Provenance tests (test_provenance.py)¶
Tests the provenance derivation system (resolve_provenance) and the startup safety validation (_validate_automation_safety). Verifies that irreversible actions from non-deterministic provenance are blocked unless !yolo is set. Covers script actions: scripts from LLM provenance are blocked by default, allowed with !yolo or when the script has reversible: true. Operates at the platform level, matching how automations are configured per-platform in the config.
Stateful queue testing (test_queue.py)¶
QueueStateMachine uses Hypothesis RuleBasedStateMachine to randomly interleave enqueue, dequeue, complete, and fail operations. After every step, two invariants are checked:
- Total task count is conserved (tasks don't appear or disappear)
- No task ID appears in two directories simultaneously
Filesystem snapshot pattern¶
The standard way to assert on queue state after a lifecycle:
def snapshot_tree(base: Path) -> dict:
counts = {}
for subdir in sorted(base.iterdir()):
if subdir.is_dir():
counts[subdir.name] = len(list(subdir.iterdir()))

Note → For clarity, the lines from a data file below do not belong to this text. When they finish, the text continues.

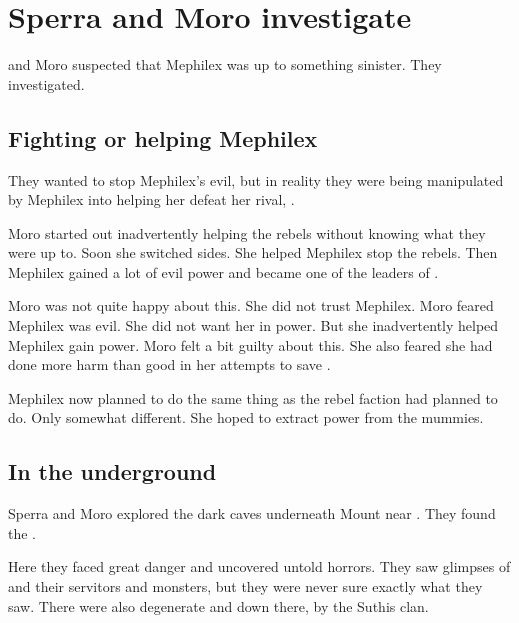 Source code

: \section{Sperra and Moro investigate}
\Sperra and Moro suspected that Mephilex was up to something sinister.
They investigated. 










\subsection{Fighting or helping Mephilex}
They wanted to stop Mephilex's evil, but in reality they were being manipulated by Mephilex into helping her defeat her rival, \UldraanKerross. 

Moro started out inadvertently helping the rebels without knowing what they were up to.
Soon she switched sides. 
She helped Mephilex stop the rebels. 
Then Mephilex gained a lot of evil power and became one of the leaders of \Yormis. 

Moro was not quite happy about this. 
She did not trust Mephilex.
Moro feared Mephilex was evil.
She did not want her in power.
But she inadvertently helped Mephilex gain power.
Moro felt a bit guilty about this. 
She also feared she had done more harm than good in her attempts to save \Yormis.

Mephilex now planned to do the same thing as the rebel faction had planned to do.
Only somewhat different. 
She hoped to extract power from the mummies. 









\subsection{In the underground}
Sperra and Moro explored the dark caves underneath Mount  near \Yormis.
They found the . 

Here they faced great danger and uncovered untold horrors. 
They saw glimpses of  and their servitors and monsters, but they were never sure exactly what they saw. 
There were also degenerate \scathae and \humans down there,  by the Suthis clan.  

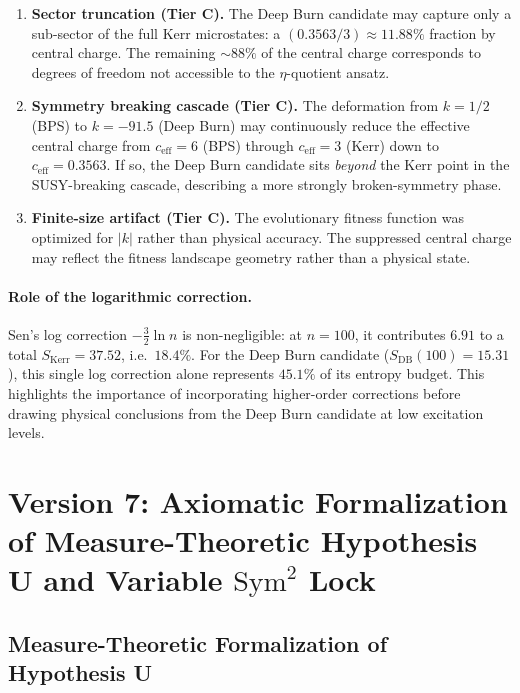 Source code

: \documentclass[11pt,a4paper]{article}
\theoremstyle{plain}
\theoremstyle{definition}
\theoremstyle{remark}
\newcommand{\tierC}{\textbf{Tier C}}
\begin{document}
\begin{enumerate}
  \item \textbf{Sector truncation (\tierC{}).} The Deep Burn candidate
  may capture only a sub-sector of the full Kerr microstates: a
  $(0.3563/3) \approx 11.88\%$ fraction by central charge. The remaining
  $\sim 88\%$ of the central charge corresponds to degrees of freedom
  not accessible to the $\eta$-quotient ansatz.

  \item \textbf{Symmetry breaking cascade (\tierC{}).} The deformation
  from $k = 1/2$ (BPS) to $k = -91.5$ (Deep Burn) may continuously
  reduce the effective central charge from $c_{\mathrm{eff}} = 6$ (BPS)
  through $c_{\mathrm{eff}} = 3$ (Kerr) down to $c_{\mathrm{eff}} = 0.3563$.
  If so, the Deep Burn candidate sits \emph{beyond} the Kerr point
  in the SUSY-breaking cascade, describing a more strongly
  broken-symmetry phase.

  \item \textbf{Finite-size artifact (\tierC{}).} The evolutionary
  fitness function was optimized for $|k|$ rather than physical accuracy.
  The suppressed central charge may reflect the fitness landscape geometry
  rather than a physical state.
\end{enumerate}

\paragraph{Role of the logarithmic correction.}
Sen's log correction $-\tfrac{3}{2}\ln n$ is non-negligible: at $n = 100$,
it contributes $6.91$ to a total $S_{\mathrm{Kerr}} = 37.52$, i.e.\ $18.4\%$.
For the Deep Burn candidate ($S_{\mathrm{DB}}(100) = 15.31$), this single
log correction alone represents $45.1\%$ of its entropy budget. This
highlights the importance of incorporating higher-order corrections
before drawing physical conclusions from the Deep Burn candidate at low
excitation levels.

\section{Version 7: Axiomatic Formalization of Measure-Theoretic Hypothesis U and Variable $\mathrm{Sym}^2$ Lock}\label{sec:v7}

\subsection{Measure-Theoretic Formalization of Hypothesis U}
\end{document}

return {"counts": counts, "total": sum(counts.values())}
Assert on the whole tree, not individual files. After enqueue -> dequeue -> complete: pending is empty, active is empty, done has one file, total is conserved.
Checklist: adding a new action¶
-
Categorize the reversibility tier. Read-only, soft reversible, hard reversible, or irreversible. This comes first. See the safety model for tier definitions.
-
Add the action. For platform-specific actions: add to
SIMPLE_ACTIONSor dict action handling inact.py. For cross-cutting actions (like scripts): add to the shared action layer inassistant_sdk/actions.py. For services: declare in the integration'smanifest.yamlunderservices:. TheSIMPLE_ACTIONSset must not grow without deliberate reversibility review. -
Write tests matching the tier. Read-only gets unit tests. Soft reversible gets filesystem snapshot assertions. Hard reversible gets shadow/dry-run verification. Irreversible gets property-based safety invariants and mandatory dry run.
-
Add property-based coverage. Update
test_automation_invariants.pyso the Hypothesis-generated classifications can produce your new action. Add it to theALLOWED_ACTIONSset. -
Add chaos coverage. Update
test_chaos.pyto verify your action behaves correctly under garbage classification inputs. Add it to theALLOWED_ACTIONSset there too. -
Log it. Use
log.human()when the action fires so it appears in the daily audit log.